In June, Hochul thwarted New York City’s plans to fund its beleaguered transit system, reduce traffic congestion, and improve air quality through congestion pricing. But she has now “squeezed” the new funding from state coffers to revive long-awaited work on the Second Avenue subway line, reports the New York Times.
Congestion pricing would have generated $3 billion of the roughly $7.7 billion required to extend the subway line from the Upper East Side, where it ends, to East Harlem. “Politicians have promised for decades to bring the line to East Harlem in order to give a historically neglected community better transit access and shift passengers away from some of the country’s most crowded train lines,” the Times writes.
But the Metropolitan Transportation Authority (MTA) halted extension plans after Hochul, once a congestion pricing supporter, indefinitely paused the program just weeks before its official launch. Climate advocates decried Hochul’s about-face as a profound betrayal. It was “a generational setback for climate policy in the United States” and “one of the worst climate policy decisions made by a Democrat at any level of government in recent memory”, wrote Heatmap on Hochul’s change of heart.
Her office framed the decision in financial terms: “The governor is concerned about the economic recovery in Manhattan and the cost of living,” a Hochul spokesperson told the media. “New Yorkers are struggling. It’s not the right time to do it.”
But proponents of congestion pricing saw it differently, noting that the lost revenue would deepen an existing $51.5 billion hole in the MTA’s capital plan—while the monies collected from the congestion pricing plan, estimated at $1 billion annually, could have reversed the transit agency’s fortunes.
The governor’s decision to press pause on congestion pricing left the authority’s budget “in limbo,” writes the Times, with a $3-billion gap in construction funding for the second stage of the Second Avenue subway part of a $16.5-billion shortfall for other “crucial upgrades.”
Such upgrades include making subway stations more accessible for differently-abled people.
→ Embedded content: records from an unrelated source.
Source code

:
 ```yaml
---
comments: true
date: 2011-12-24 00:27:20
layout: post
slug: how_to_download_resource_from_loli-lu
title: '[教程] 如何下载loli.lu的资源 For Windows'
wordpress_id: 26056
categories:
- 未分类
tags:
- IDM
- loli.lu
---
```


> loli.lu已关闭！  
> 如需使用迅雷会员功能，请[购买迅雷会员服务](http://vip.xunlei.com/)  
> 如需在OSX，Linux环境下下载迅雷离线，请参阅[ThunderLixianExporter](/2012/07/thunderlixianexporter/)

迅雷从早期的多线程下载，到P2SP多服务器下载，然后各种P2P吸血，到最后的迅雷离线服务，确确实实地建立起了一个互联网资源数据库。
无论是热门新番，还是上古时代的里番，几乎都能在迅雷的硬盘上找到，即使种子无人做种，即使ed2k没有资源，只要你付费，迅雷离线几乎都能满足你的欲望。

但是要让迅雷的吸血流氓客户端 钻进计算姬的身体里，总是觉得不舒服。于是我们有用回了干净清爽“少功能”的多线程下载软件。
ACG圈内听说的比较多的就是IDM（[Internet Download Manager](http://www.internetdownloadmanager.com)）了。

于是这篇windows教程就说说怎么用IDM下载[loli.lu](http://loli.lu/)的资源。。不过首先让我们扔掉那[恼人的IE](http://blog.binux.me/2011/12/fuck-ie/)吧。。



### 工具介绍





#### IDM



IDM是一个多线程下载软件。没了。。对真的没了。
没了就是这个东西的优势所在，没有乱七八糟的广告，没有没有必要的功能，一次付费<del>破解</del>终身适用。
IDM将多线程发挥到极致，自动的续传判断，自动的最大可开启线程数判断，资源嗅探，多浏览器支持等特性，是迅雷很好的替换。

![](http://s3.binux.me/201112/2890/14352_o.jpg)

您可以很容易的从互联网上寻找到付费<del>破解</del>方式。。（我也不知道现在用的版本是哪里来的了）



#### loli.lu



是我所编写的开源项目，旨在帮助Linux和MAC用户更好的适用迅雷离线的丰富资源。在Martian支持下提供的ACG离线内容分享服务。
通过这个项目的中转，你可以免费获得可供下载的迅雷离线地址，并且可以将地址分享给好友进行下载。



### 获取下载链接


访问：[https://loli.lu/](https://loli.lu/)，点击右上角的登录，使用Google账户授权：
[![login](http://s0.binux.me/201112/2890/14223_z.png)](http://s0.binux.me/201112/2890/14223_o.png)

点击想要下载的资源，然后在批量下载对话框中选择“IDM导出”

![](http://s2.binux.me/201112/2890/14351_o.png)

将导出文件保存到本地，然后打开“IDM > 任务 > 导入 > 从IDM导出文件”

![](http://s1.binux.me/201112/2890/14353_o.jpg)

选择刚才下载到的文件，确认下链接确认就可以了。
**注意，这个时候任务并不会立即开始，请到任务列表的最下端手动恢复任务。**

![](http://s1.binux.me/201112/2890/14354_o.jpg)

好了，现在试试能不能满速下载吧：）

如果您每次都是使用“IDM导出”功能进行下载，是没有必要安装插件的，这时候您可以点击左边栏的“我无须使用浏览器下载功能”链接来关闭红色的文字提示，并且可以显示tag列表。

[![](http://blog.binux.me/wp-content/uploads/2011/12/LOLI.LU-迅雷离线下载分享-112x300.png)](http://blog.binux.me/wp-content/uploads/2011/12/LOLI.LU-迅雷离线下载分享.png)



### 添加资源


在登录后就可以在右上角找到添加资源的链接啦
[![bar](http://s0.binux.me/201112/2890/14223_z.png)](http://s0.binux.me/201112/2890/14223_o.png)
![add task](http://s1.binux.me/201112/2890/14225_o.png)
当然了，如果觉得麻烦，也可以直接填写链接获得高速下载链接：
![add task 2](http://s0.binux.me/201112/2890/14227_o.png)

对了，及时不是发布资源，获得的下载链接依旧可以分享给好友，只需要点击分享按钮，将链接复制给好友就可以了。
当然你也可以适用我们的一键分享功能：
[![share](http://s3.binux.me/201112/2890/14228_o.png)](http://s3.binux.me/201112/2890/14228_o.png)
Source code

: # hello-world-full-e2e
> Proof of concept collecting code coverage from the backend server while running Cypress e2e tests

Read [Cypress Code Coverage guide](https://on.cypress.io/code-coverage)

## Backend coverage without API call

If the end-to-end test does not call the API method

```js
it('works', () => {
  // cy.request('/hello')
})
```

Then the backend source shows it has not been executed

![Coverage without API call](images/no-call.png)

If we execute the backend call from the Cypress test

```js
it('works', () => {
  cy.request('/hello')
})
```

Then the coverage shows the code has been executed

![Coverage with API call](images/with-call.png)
Now, the $54 million in state funding will allow the transit authority “to continue to relocate utility lines along Second Avenue and nearby streets, but billions more will be needed from New York to carry the project to completion,” the Times says.
Lisa Daglian, executive director of the MTA’s Permanent Citizens Advisory Committee, dismissed the $54 million as a flash in the -pan. “Having [funding] trickle in piecemeal doesn’t help companies get ready to line up their construction contracts,” Daglian said.
Still, the money could help the MTA keep a $3.4-billion federal grant for the extension that was conditional on a certain percentage of local funding, said East Harlem Representative Adriano D. Espaillat.
“East Harlem is a working-class neighbourhood and perhaps one of the biggest transportation deserts in the country,” Espaillat said. And now, the extension “continues to have a heartbeat. That’s important.”
News of Hochul’s success at finding new funds for the subway line came one day after MTA leaders said they trusted that the governor would fulfill her vow to close the transit funding gap.
Back at its June meeting—held after Hochul announced her retreat on congestion pricing—the MTA had “hinted” that this policy shift would leave it unable to follow through on numerous projects, reports The Gothamist.
But the latest news is that the MTA’s next five-year construction plan will proceed as planned. “The assumption is that the projects funded by congestion pricing are moving forward,” Jamie Torres-Springer, MTA’s president of construction and development, told a committee meeting in late July. “As the governor has said, and we take her at her word, the $15 billion will be restored.”
“Instead of formalizing draconian cuts to crucial transit projects, MTA leaders are assuring the public that Hochul will come through with the money, either by unpausing congestion pricing or reaching a new funding deal with lawmakers in next year’s state budget,” The Gothamist writes.
The expressions of trust come even as transit and environmental advocacy groups move forward with two separate state supreme court lawsuits challenging Hochul’s congestion pricing pause on legal and constitutional grounds.
In its suit, the City Club of New York, a good governance watchdog, called Hochul’s move “quite literally, lawless” and lacking “any basis in the law as democratically enacted,” reports the Associated Press.
In a separate court action, the Riders Alliance, the Sierra Club, and the New York City Environmental Justice Alliance said Hochul’s decision violated every New Yorker’s constitutional right to “clean air and water, and a healthful environment.”
“The people of New York City deserve to breathe,” the lawsuit states.